▶ Work instructions: Copy out each line of the data below in which the string "tropopause" appears.

Dataset records
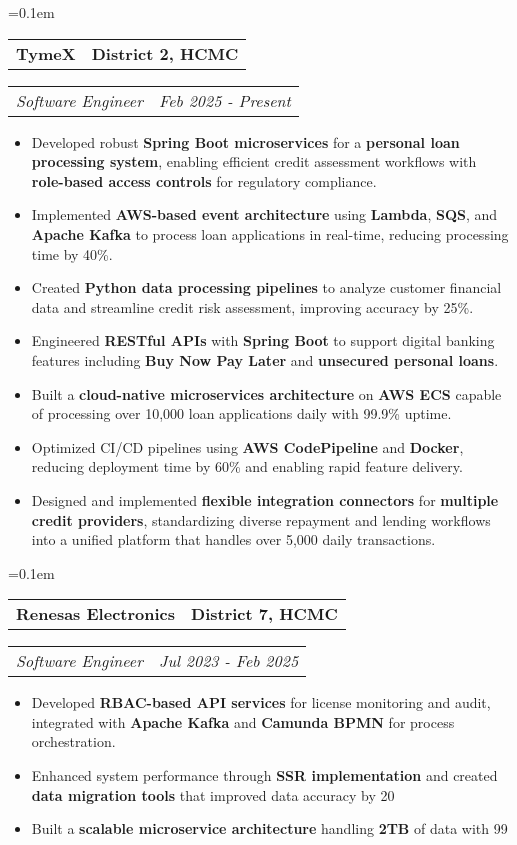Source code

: \documentclass[11pt,letterpaper]{article}
\makeatletter
\newcommand{\headerrow}[2]
{\begin{tabular*}{\linewidth}{l@{\extracolsep{\fill}}r}
#1 &
#2 \\
\end{tabular*}}
\makeatother
\begin{document}
\parskip=0.1em
\headerrow
{\large\textbf{TymeX}}
{\textbf{District 2, HCMC}}
\headerrow
{\emph{Software Engineer}}
{\emph{Feb 2025 - Present}}
\begin{itemize}[leftmargin=1em,noitemsep]
    \item Developed robust \textbf{Spring Boot microservices} for a \textbf{personal loan processing system}, enabling efficient credit assessment workflows with \textbf{role-based access controls} for regulatory compliance.
    \item Implemented \textbf{AWS-based event architecture} using \textbf{Lambda}, \textbf{SQS}, and \textbf{Apache Kafka} to process loan applications in real-time, reducing processing time by 40\%.
    \item Created \textbf{Python data processing pipelines} to analyze customer financial data and streamline credit risk assessment, improving accuracy by 25\%.
    \item Engineered \textbf{RESTful APIs} with \textbf{Spring Boot} to support digital banking features including \textbf{Buy Now Pay Later} and \textbf{unsecured personal loans}.
    \item Built a \textbf{cloud-native microservices architecture} on \textbf{AWS ECS} capable of processing over 10,000 loan applications daily with 99.9\% uptime.
    \item Optimized CI/CD pipelines using \textbf{AWS CodePipeline} and \textbf{Docker}, reducing deployment time by 60\% and enabling rapid feature delivery.
    \item Designed and implemented \textbf{flexible integration connectors} for \textbf{multiple credit providers}, standardizing diverse repayment and lending workflows into a unified platform that handles over 5,000 daily transactions.
\end{itemize}
\parskip=0.1em
\headerrow
{\large\textbf{Renesas Electronics}}
{\textbf{District 7, HCMC}}
\headerrow
{\emph{Software Engineer}}
{\emph{Jul 2023 - Feb 2025}}
\begin{itemize}[leftmargin=1em,noitemsep]
    \item Developed \textbf{RBAC-based API services} for license monitoring and audit, integrated with \textbf{Apache Kafka} and \textbf{Camunda BPMN} for process orchestration.
    \item Enhanced system performance through \textbf{SSR implementation} and created \textbf{data migration tools} that improved data accuracy by 20%
    \item Built a \textbf{scalable microservice architecture} handling \textbf{2TB} of data with 99%
\end{itemize}
\end{document}
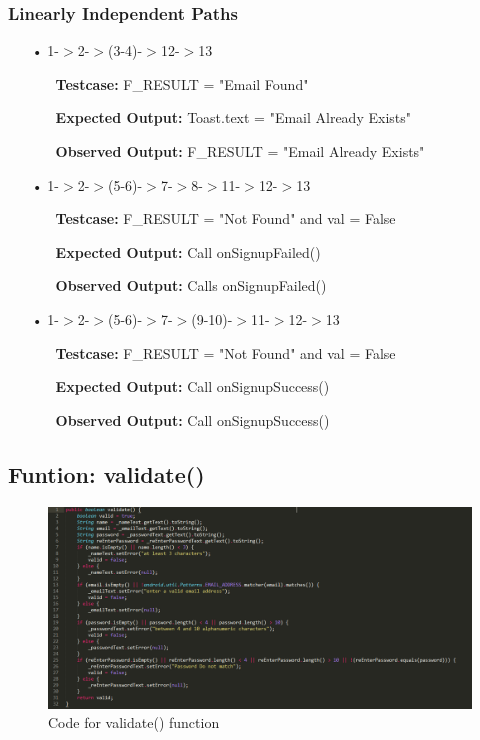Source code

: \documentclass{scrreprt}
\begin{document}
\subsubsection{Linearly Independent Paths}
\begin{enumerate}
\item[•]1-$>$2-$>$(3-4)-$>$12-$>$13
\begin{itemize}
\item[]\textbf{Testcase: }F_RESULT = "Email Found"
\item[]\textbf{Expected Output: }Toast.text = "Email Already Exists"
\item[]\textbf{Observed Output: }F_RESULT = "Email Already Exists"
\end{itemize}

\item[•]1-$>$2-$>$(5-6)-$>$7-$>$8-$>$11-$>$12-$>$13
\begin{itemize}
\item[]\textbf{Testcase: }F_RESULT = "Not Found" and val = False
\item[]\textbf{Expected Output: }Call onSignupFailed()
\item[]\textbf{Observed Output: }Calls onSignupFailed()
\end{itemize}

\item[•]1-$>$2-$>$(5-6)-$>$7-$>$(9-10)-$>$11-$>$12-$>$13
\begin{itemize}
\item[]\textbf{Testcase: }F_RESULT = "Not Found" and val = False
\item[]\textbf{Expected Output: }Call onSignupSuccess()
\item[]\textbf{Observed Output: }Call onSignupSuccess()
\end{itemize}

\end{enumerate}	

\subsection{Funtion: validate()}
\begin{figure}[H]
\centering
\includegraphics[width=\textwidth, keepaspectratio]{validateSignupCode.png}
\caption{Code for validate() function}
\end{figure}
\end{document}
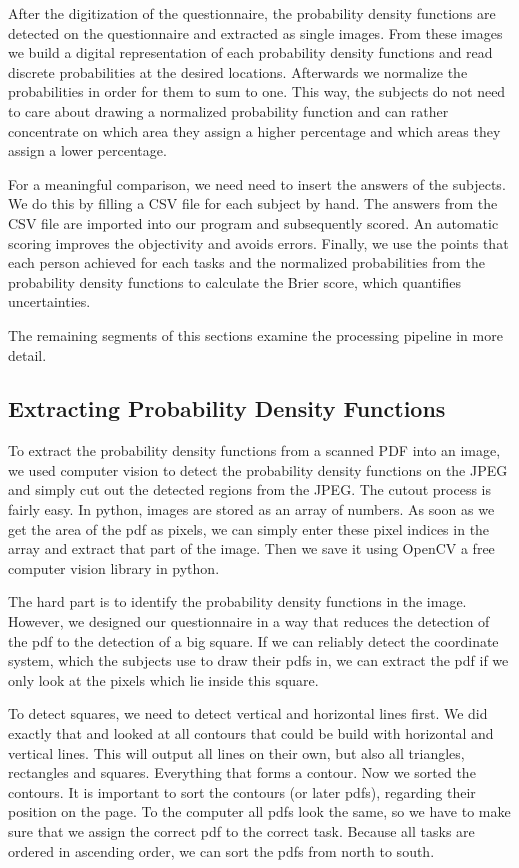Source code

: \documentclass[../main/main.tex]{subfiles}
\begin{document}
	After the digitization of the questionnaire, the probability density functions are detected on the questionnaire and extracted as single images. From these images we build a digital representation of each probability density functions and read discrete probabilities at the desired locations. Afterwards we normalize the probabilities in order for them to sum to one. This way, the subjects do not need to care about drawing a normalized probability function and can rather concentrate on which area they assign a higher percentage and which areas they assign a lower percentage. 
	
	For a meaningful comparison, we need need to insert the answers of the subjects. We do this by filling a CSV file for each subject by hand. The answers from the CSV file are imported into our program and subsequently scored. An automatic scoring improves the objectivity and avoids errors. Finally, we use the points that each person achieved for each tasks and the normalized probabilities from the probability density functions to calculate the Brier score, which quantifies uncertainties.
	
	The remaining segments of this sections examine the processing pipeline in more detail.
	
	
	\subsection{Extracting Probability Density Functions}
	
	To extract the probability density functions from a scanned PDF into an image, we used computer vision to detect the probability density functions on the JPEG and simply cut out the detected regions from the JPEG. The cutout process is fairly easy. In python, images are stored as an array of numbers. As soon as we get the area of the pdf as pixels, we can simply enter these pixel indices in the array and extract that part of the image. Then we save it using OpenCV a free computer vision library in python.
	
	The hard part is to identify the probability density functions in the image. However, we designed our questionnaire in a way that reduces the detection of the pdf to the detection of a big square. If we can reliably detect the coordinate system, which the subjects use to draw their pdfs in, we can extract the pdf if we only look at the pixels which lie inside this square.
	
	To detect squares, we need to detect vertical and horizontal lines first. We did exactly that and looked at all contours that could be build with horizontal and vertical lines. This will output all lines on their own, but also all triangles, rectangles and squares. Everything that forms a contour. Now we sorted the contours. It is important to sort the contours (or later pdfs), regarding their position on the page. To the computer all pdfs look the same, so we have to make sure that we assign the correct pdf to the correct task. Because all tasks are ordered in ascending order, we can sort the pdfs from north to south.
	
\end{document}
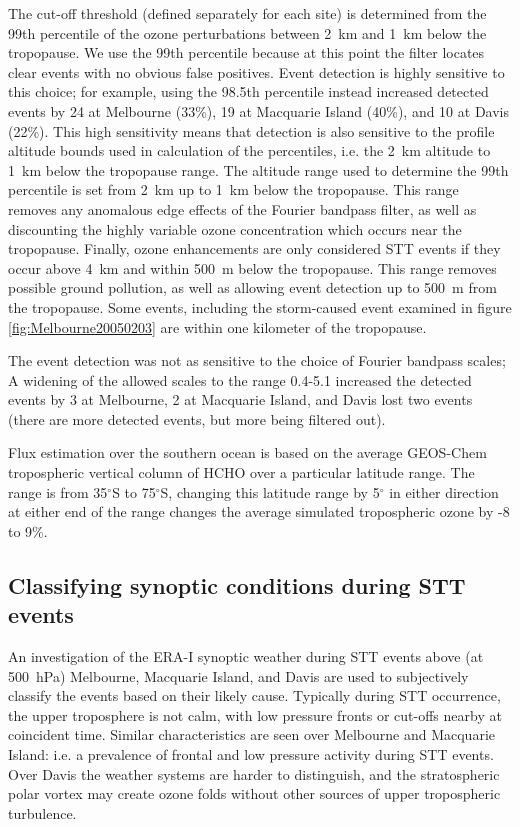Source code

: \documentclass{article}
\begin{document}
    The cut-off threshold (defined separately for each site) is determined from the 99th percentile of the ozone perturbations between 2~km and 1~km below the tropopause.
    We use the 99th percentile because at this point the filter locates clear events with no obvious false positives.
    Event detection is highly sensitive to this choice; for example, using the 98.5th percentile instead increased detected events by 24 at Melbourne (33\%), 19 at Macquarie Island (40\%), and 10 at Davis (22\%).
    This high sensitivity means that detection is also sensitive to the profile altitude bounds used in calculation of the percentiles, i.e. the 2~km altitude to 1~km below the tropopause range.
    The altitude range used to determine the 99th percentile is set from 2~km up to 1~km below the tropopause.
    This range removes any anomalous edge effects of the Fourier bandpass filter, as well as discounting the highly variable ozone concentration which occurs near the tropopause.
    Finally, ozone enhancements are only considered STT events if they occur above 4~km and within 500~m below the tropopause.
    This range removes possible ground pollution, as well as allowing event detection up to 500~m from the tropopause.
    Some events, including the storm-caused event examined in figure \ref{fig:Melbourne20050203} are within one kilometer of the tropopause. 
    
    The event detection was not as sensitive to the choice of Fourier bandpass scales; A widening of the allowed scales to the range 0.4-5.1 increased the detected events by 3 at Melbourne, 2 at Macquarie Island, and Davis lost two events (there are more detected events, but more being filtered out).
    
    Flux estimation over the southern ocean is based on the average GEOS-Chem tropospheric vertical column of HCHO over a particular latitude range.
    The range is from 35$^{\circ}$S to 75$^{\circ}$S, changing this latitude range by 5$^{\circ}$ in either direction at either end of the range changes the average simulated tropospheric ozone by -8 to 9\%.

  \subsection{Classifying synoptic conditions during STT events}
  \label{Section:WeatherClassifications}
    An investigation of the ERA-I synoptic weather during STT events above (at 500~hPa) Melbourne, Macquarie Island, and Davis are used to subjectively classify the events based on their likely cause.
    Typically during STT occurrence, the upper troposphere is not calm, with low pressure fronts or cut-offs nearby at coincident time.
    Similar characteristics are seen over Melbourne and Macquarie Island: i.e. a prevalence of frontal and low pressure activity during STT events.
    Over Davis the weather systems are harder to distinguish, and the stratospheric polar vortex may create ozone folds without other sources of upper tropospheric turbulence.
\end{document}
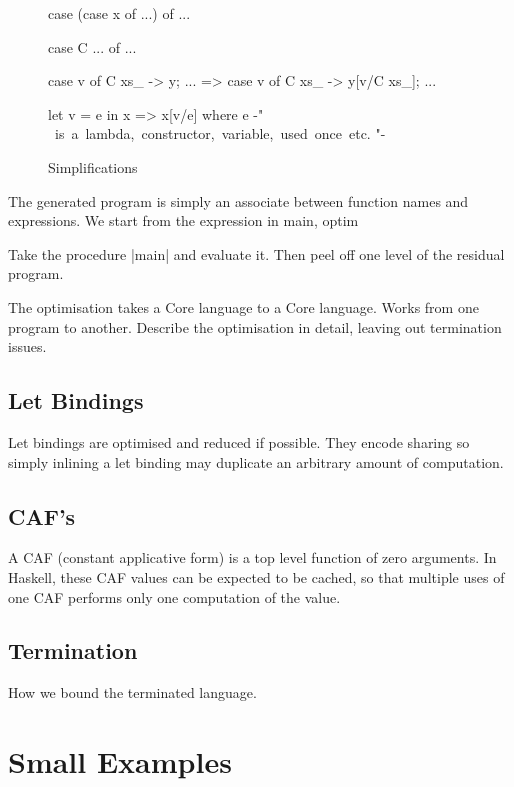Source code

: \documentclass{llncs}
\begin{document}
\begin{figure}[tb]
\begin{code}
case (case x of ...) of ...

case C ... of ...

case v of {C xs_ -> y; ...} => case v of {C xs_ -> y[v/C xs_]; ...}

let v = e in x => x[v/e]
   where e {-" \hbox{ is a lambda, constructor, variable, used once etc.} "-}
\end{code}
\caption{Simplifications}
\label{fig:simplify}
\end{figure}

The generated program is simply an associate between function names and expressions. We start from the expression in main, optim

Take the procedure |main| and evaluate it. Then peel off one level of the residual program.





The optimisation takes a Core language to a Core language. Works from one program to another. Describe the optimisation in detail, leaving out termination issues.

\subsection{Let Bindings}

Let bindings are optimised and reduced if possible. They encode sharing so simply inlining a let binding may duplicate an arbitrary amount of computation. 

\subsection{CAF's}
\label{sec:caf}

A CAF (constant applicative form) is a top level function of zero arguments. In Haskell, these CAF values can be expected to be cached, so that multiple uses of one CAF performs only one computation of the value.


\subsection{Termination}

How we bound the terminated language.

\section{Small Examples}
\end{document}

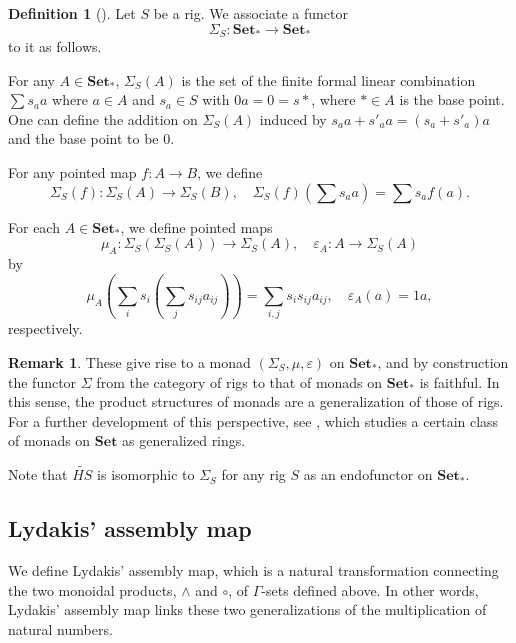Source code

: \documentclass{article}
\numberwithin{equation}{section}
\theoremstyle{definition}
\newtheorem{definition}[thm]{Definition}
\newtheorem{rem}[thm]{Remark}
\begin{document}
\begin{definition}[\cite{CC}] Let $S$ be a rig. We associate a functor
\[\Sigma_{S}:\mathbf{Set}_*\to\mathbf{Set}_*\]
to it as follows.

For any $A\in\mathbf{Set}_*$, $\Sigma_{S}(A)$ is the set of the finite formal linear combination $\sum s_a a$ where $a\in A$ and $s_a\in S$ with $0a=0=s*$, where $*\in A$ is the base point.
One can define the addition on $\Sigma_{S}(A)$ induced by $s_aa+s'_aa=(s_a+s'_a)a$ and the base point to be $0$.

For any pointed map $f:A\to B$, we define \[\Sigma_{S}(f):\Sigma_{S}(A)\to\Sigma_{S}(B), \quad \Sigma_{S}(f)(\sum s_a a)=\sum s_a f(a).\]

For each $A\in\mathbf{Set}_*$, we define pointed maps
\[
\mu_A\colon
\Sigma_S(\Sigma_S(A))
\longrightarrow
\Sigma_S(A), \quad
\varepsilon_A\colon
A\longrightarrow
\Sigma_S(A)
\]
by
\[
\mu_A\left(
\sum_i s_i
\left(\sum_j s_{ij}a_{ij}\right)
\right)
=
\sum_{i,j}s_i s_{ij}a_{ij}, \quad
\varepsilon_A(a)=1a,
\]
respectively.
\end{definition}













\begin{rem} 
These give rise to a monad $(\Sigma_S, \mu, \varepsilon)$ on $\mathbf{Set}_*$, and by construction the functor $\Sigma$ from the category of rigs to that of monads on $\mathbf{Set}_*$ is faithful. 
In this sense, the product structures of monads are a generalization of those of rigs.
For a further development of this perspective, see \cite{Durov}, which studies a certain class of monads on $\mathbf{Set}$ as generalized rings.

Note that $\widetilde{HS}$ is isomorphic to $\Sigma_{S}$ for any rig $S$ as an endofunctor on $\mathbf{Set}_*$.
\end{rem}












\subsection{Lydakis' assembly map}
We define Lydakis' assembly map, which is a natural transformation connecting the two monoidal products, $\wedge$ and $\circ$, of $\Gamma$-sets defined above.
In other words, Lydakis' assembly map links these two generalizations of the multiplication of natural numbers.
\end{document}
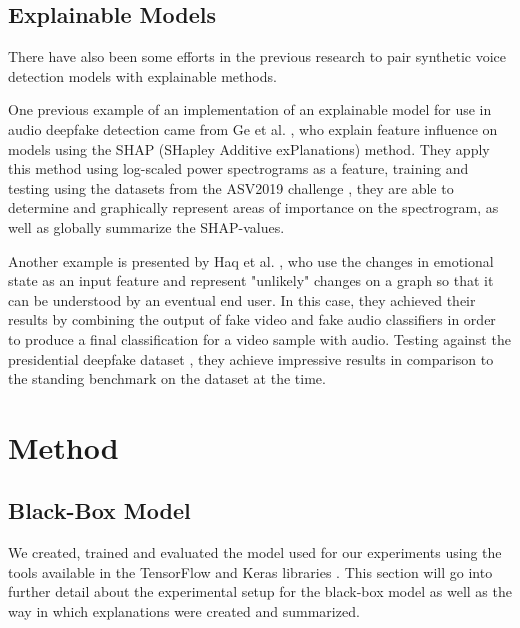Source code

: \documentclass{article}
\begin{document}
	\subsection{Explainable Models}
	There have also been some efforts in the previous research to pair synthetic voice detection
	models with explainable methods.
	\par
	One previous example of an implementation of an explainable model for use in audio deepfake
	detection came from Ge et al. \cite{ge_explaining_2024}, who explain feature influence on
	models using the SHAP (SHapley Additive exPlanations) method. They apply this method using
	log-scaled power spectrograms as a feature, training and testing using the datasets from the
	ASV2019 challenge \cite{wang_asvspoof_2020}, they are able to determine and graphically
	represent areas of importance on the spectrogram, as well as globally summarize the
	SHAP-values.
	\par
	Another example is presented by Haq et al. \cite{haq_multimodal_2023}, who use the changes in
	emotional state as an input feature and represent "unlikely" changes on a graph so that it can
	be understood by an eventual end user. In this case, they achieved their results by combining
	the output of fake video and fake audio classifiers in order to produce a final classification
	for a video sample with audio. Testing against the presidential deepfake dataset
	\cite{sankaranarayanan_presidential_nodate}, they achieve impressive results in comparison to
	the standing benchmark on the dataset at the time.
	\section{Method}
	\label{sec:method}
		\subsection{Black-Box Model}
		We created, trained and evaluated the model used for our experiments using the tools
		available in the TensorFlow and Keras libraries \cite{tensorflow2015-whitepaper}. This
		section will go into further detail about the experimental setup for the black-box model
		as well as the way in which explanations were created and summarized.
\end{document}
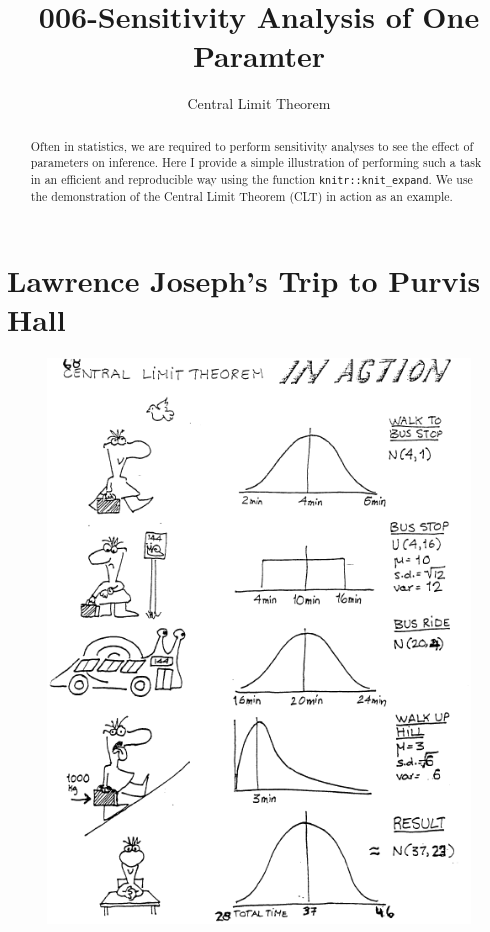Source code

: \documentclass[11pt,letter]{article}\usepackage[]{graphicx}\usepackage[]{color}
\begin{document}
\pagestyle{fancy}

\title{006-Sensitivity Analysis of One Paramter}
\author{Central Limit Theorem}
\maketitle







\begin{abstract}
Often in statistics, we are required to perform sensitivity analyses to see the effect of parameters on inference. Here I provide a simple illustration of performing such a task in an efficient and reproducible way using the function \texttt{knitr::knit\_expand}. We use the demonstration of the Central Limit Theorem (CLT) in action as an example.
\end{abstract}


\section{Lawrence Joseph's Trip to Purvis Hall}
\begin{figure}[h!]
\centering
\includegraphics[scale=1, keepaspectratio]{./clt}
\end{figure}
\end{document}
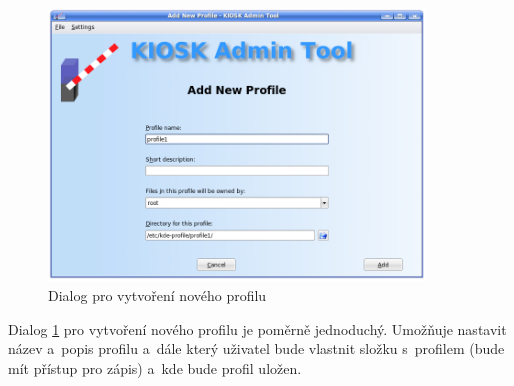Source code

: \begin{figure}[h]
    \centering
    \includegraphics[width=10cm]{obrazky/KioskToolKDE3/novy_profil.png}
    \caption{Dialog pro vytvoření nového profilu}
    \label{fig:kt3_novyprofil}
\end{figure}
Dialog \ref{fig:kt3_novyprofil} pro vytvoření nového profilu je poměrně jednoduchý. Umožňuje nastavit název a~popis profilu a~dále který uživatel bude vlastnit složku s~profilem (bude mít přístup pro zápis) a~kde bude profil uložen.

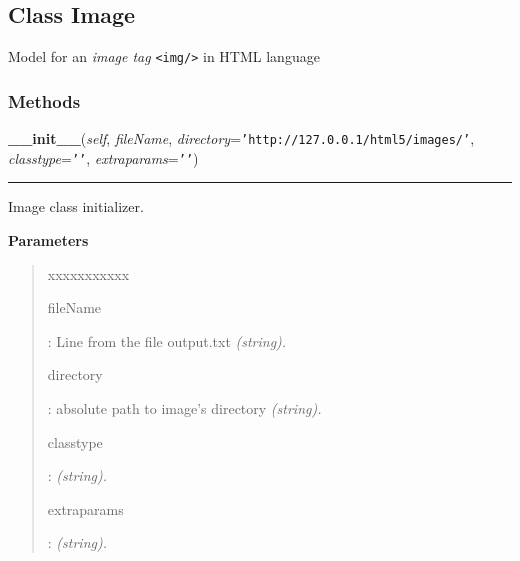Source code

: \subsection{Class Image}

    \label{module_Web:Image}

Model for an \emph{image tag} \texttt{<img/>} in HTML language


  \subsubsection{Methods}

    \label{module_Web:Image:__init__}

    \vspace{0.5ex}

\hspace{.8\funcindent}\begin{boxedminipage}{\funcwidth}

    \raggedright \textbf{\_\_init\_\_}(\textit{self}, \textit{fileName}, \textit{directory}={\tt \texttt{'}\texttt{http://127.0.0.1/html5/images/}\texttt{'}}, \textit{classtype}={\tt \texttt{'}\texttt{}\texttt{'}}, \textit{extraparams}={\tt \texttt{'}\texttt{}\texttt{'}})

    \vspace{-1.5ex}

    \rule{\textwidth}{0.5\fboxrule}
\setlength{\parskip}{2ex}

Image class initializer.
%
\begin{quote}

\end{quote}
\setlength{\parskip}{1ex}
      \textbf{Parameters}
      \vspace{-1ex}

      \begin{quote}
        \begin{Ventry}{xxxxxxxxxxx}

          \item[fileName]


:   Line from the file output.txt \emph{(string).}
          \item[directory]


:  absolute path to image's directory \emph{(string).}
          \item[classtype]


:  \emph{(string).}
          \item[extraparams]


:        \emph{(string).}
        \end{Ventry}

      \end{quote}

    \end{boxedminipage}


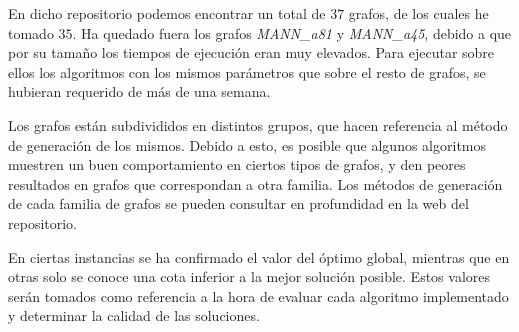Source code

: En dicho repositorio podemos encontrar un total de $37$ grafos, de los cuales he tomado $35$.
Ha quedado fuera los grafos \textit{MANN\_a81} y \textit{MANN_a45}, debido a que por su tamaño
los tiempos de ejecución eran muy elevados. Para ejecutar sobre ellos los algoritmos con los
mismos parámetros que sobre el resto de grafos, se hubieran requerido de más de una semana. 

Los grafos están subdivididos en distintos grupos, que hacen referencia al método de
generación de los mismos. Debido a esto, es posible que algunos algoritmos muestren
un buen comportamiento en ciertos tipos de grafos, y den peores resultados en grafos
que correspondan a otra familia. Los métodos de generación de cada familia de grafos
se pueden consultar en profundidad en la web del repositorio.

En ciertas instancias se ha confirmado el valor del óptimo global, mientras que en
otras solo se conoce una cota inferior a la mejor solución posible. Estos valores
serán tomados como referencia a la hora de evaluar cada algoritmo implementado y
determinar la calidad de las soluciones.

▶ Answer area:
    The cut-off threshold (defined separately for each site) is determined from the 99th percentile of the ozone perturbations between 2~km and 1~km below the tropopause.
    This high sensitivity means that detection is also sensitive to the profile altitude bounds used in calculation of the percentiles, i.e. the 2~km altitude to 1~km below the tropopause range.
    The altitude range used to determine the 99th percentile is set from 2~km up to 1~km below the tropopause.
    This range removes any anomalous edge effects of the Fourier bandpass filter, as well as discounting the highly variable ozone concentration which occurs near the tropopause.
    Finally, ozone enhancements are only considered STT events if they occur above 4~km and within 500~m below the tropopause.
    This range removes possible ground pollution, as well as allowing event detection up to 500~m from the tropopause.
    Some events, including the storm-caused event examined in figure \ref{fig:Melbourne20050203} are within one kilometer of the tropopause. 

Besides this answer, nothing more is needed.